Former Sydney adviser receives four-year ban
The Australian Securities and Investments Commission (ASIC) has banned financial adviser Adrian Khaw from providing financial services for four years, for failure to comply with financial services laws including requirements to prioritise clients’ best interests, to comply with best interests duty and provide appropriate advice.
This followed ASIC surveillance of the former Sydney-based adviser when he was an authorised representative of the National Australia Bank-owned Apogee Financial Planning Limited and Australia and New Zealand Banking Group Limited.
ASIC had found Khaw had not been adequately trained or competent to provide financial services and had engaged in misleading conduct by backdating file notes.
A review of his advice files revealed his clients wanted to purchase an investment property and were referred to him by an associated mortgage broking business.
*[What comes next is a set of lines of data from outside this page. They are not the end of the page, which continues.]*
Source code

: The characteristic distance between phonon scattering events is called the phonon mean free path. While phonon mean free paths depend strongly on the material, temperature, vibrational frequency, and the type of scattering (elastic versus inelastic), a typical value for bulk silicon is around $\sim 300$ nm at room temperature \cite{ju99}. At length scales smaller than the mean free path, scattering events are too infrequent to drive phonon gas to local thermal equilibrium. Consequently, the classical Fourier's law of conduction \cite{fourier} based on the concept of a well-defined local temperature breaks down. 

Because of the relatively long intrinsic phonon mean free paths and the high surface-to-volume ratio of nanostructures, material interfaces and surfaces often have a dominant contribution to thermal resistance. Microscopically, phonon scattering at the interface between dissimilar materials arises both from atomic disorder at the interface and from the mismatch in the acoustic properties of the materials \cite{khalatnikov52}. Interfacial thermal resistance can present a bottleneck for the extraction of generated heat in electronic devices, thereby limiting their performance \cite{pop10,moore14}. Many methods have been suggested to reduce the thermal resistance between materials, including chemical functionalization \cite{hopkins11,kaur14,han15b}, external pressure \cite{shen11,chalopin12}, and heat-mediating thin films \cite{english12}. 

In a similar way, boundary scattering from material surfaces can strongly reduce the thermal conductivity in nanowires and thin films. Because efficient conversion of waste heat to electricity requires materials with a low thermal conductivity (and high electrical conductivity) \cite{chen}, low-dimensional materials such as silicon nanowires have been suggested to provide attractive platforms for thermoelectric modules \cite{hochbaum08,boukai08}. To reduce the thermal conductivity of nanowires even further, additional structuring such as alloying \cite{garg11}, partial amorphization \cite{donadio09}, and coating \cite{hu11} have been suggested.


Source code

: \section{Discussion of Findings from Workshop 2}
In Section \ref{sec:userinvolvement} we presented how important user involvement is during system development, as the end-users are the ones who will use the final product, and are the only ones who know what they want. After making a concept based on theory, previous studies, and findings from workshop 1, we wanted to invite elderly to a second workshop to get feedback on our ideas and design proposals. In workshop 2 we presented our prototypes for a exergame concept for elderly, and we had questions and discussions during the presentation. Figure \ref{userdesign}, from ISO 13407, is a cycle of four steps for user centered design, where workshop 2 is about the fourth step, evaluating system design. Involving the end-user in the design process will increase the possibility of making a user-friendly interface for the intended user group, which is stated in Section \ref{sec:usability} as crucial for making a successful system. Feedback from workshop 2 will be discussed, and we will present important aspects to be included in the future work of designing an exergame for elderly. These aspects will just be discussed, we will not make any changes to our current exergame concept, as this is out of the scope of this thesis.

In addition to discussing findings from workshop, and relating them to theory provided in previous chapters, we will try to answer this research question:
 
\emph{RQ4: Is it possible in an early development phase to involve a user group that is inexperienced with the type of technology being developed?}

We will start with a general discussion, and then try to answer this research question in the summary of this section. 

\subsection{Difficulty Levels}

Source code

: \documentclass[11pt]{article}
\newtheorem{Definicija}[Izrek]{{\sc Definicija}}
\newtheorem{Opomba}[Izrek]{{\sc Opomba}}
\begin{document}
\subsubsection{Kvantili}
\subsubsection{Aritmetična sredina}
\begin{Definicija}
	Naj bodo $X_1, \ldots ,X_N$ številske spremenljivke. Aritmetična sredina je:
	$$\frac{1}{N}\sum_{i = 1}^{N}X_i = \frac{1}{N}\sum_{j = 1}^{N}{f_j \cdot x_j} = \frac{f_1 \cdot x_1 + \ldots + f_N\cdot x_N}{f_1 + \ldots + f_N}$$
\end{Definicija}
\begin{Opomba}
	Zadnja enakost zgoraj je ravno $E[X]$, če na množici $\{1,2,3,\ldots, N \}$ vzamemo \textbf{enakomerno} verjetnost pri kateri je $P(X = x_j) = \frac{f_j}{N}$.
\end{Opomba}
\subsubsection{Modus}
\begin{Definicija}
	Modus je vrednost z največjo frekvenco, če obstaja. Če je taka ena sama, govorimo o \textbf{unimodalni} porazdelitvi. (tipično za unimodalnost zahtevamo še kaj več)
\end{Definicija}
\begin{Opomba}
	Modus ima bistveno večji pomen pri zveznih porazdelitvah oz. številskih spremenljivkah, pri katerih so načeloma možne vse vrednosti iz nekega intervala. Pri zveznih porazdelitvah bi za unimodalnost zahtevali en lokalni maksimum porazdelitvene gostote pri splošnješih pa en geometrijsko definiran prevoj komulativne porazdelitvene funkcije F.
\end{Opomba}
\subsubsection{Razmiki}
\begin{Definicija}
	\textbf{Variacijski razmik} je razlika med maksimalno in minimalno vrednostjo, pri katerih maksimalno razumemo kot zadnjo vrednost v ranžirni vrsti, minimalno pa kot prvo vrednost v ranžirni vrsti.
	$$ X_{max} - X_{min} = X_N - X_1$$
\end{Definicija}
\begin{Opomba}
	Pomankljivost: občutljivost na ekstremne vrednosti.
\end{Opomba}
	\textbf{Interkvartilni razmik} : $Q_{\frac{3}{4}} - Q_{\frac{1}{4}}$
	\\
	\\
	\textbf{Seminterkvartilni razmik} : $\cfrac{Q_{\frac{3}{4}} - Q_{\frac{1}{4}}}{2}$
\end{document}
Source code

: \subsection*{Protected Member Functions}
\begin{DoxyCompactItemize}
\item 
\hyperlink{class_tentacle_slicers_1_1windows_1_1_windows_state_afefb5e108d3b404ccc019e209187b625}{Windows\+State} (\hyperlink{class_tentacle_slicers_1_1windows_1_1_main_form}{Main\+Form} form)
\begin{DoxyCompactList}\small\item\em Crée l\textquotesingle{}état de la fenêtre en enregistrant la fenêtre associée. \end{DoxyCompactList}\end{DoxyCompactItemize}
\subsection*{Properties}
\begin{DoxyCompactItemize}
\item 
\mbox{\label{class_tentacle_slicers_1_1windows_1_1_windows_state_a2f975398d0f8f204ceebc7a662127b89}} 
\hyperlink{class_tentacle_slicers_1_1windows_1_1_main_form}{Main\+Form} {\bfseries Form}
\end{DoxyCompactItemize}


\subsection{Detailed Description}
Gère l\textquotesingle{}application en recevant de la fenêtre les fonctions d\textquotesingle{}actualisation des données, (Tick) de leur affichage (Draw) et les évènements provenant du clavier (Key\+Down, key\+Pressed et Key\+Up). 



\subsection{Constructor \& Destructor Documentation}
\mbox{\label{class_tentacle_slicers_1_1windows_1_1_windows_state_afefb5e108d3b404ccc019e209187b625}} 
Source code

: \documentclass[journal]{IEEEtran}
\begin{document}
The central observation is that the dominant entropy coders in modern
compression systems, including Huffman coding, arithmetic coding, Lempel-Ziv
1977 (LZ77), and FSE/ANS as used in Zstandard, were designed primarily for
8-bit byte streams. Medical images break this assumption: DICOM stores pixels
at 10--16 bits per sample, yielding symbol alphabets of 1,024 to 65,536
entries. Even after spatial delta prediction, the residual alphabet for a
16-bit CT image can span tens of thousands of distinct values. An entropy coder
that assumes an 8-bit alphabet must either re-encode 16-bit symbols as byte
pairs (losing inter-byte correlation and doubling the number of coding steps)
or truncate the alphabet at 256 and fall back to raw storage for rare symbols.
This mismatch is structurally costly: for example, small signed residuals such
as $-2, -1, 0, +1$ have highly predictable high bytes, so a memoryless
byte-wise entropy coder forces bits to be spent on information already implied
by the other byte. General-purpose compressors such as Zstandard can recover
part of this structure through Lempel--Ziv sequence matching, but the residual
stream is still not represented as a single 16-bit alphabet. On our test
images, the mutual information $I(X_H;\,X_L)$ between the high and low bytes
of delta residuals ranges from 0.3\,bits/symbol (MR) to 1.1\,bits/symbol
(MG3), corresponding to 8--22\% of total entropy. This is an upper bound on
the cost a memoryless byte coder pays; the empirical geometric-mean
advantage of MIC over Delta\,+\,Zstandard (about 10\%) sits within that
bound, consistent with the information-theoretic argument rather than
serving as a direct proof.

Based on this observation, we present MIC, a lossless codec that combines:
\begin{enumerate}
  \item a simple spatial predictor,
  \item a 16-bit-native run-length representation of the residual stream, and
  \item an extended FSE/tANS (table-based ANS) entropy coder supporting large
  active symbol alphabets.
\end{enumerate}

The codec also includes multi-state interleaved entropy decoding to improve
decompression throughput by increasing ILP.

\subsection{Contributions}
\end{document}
Despite differing needs of clients, Khaw advised almost all of them to establish self-managed superannuation funds (SMSFs) or to use an existing SMSF and use Limited Recourse Borrowing Arrangements (LRBAs) to fund a property purchase.
ASIC found Khaw failed in his duty as a financial adviser to put in place a strategy in their best interests, and failed to provide a professional, independent assessment of whether using an SMSF to borrow to invest in property was an appropriate strategy for his clients.
ASIC said Khaw put his own interests ahead of his clients and his advice exposed them to financial harm.
Khaw still had the right to appeal to the Administrative Appeals Tribunal.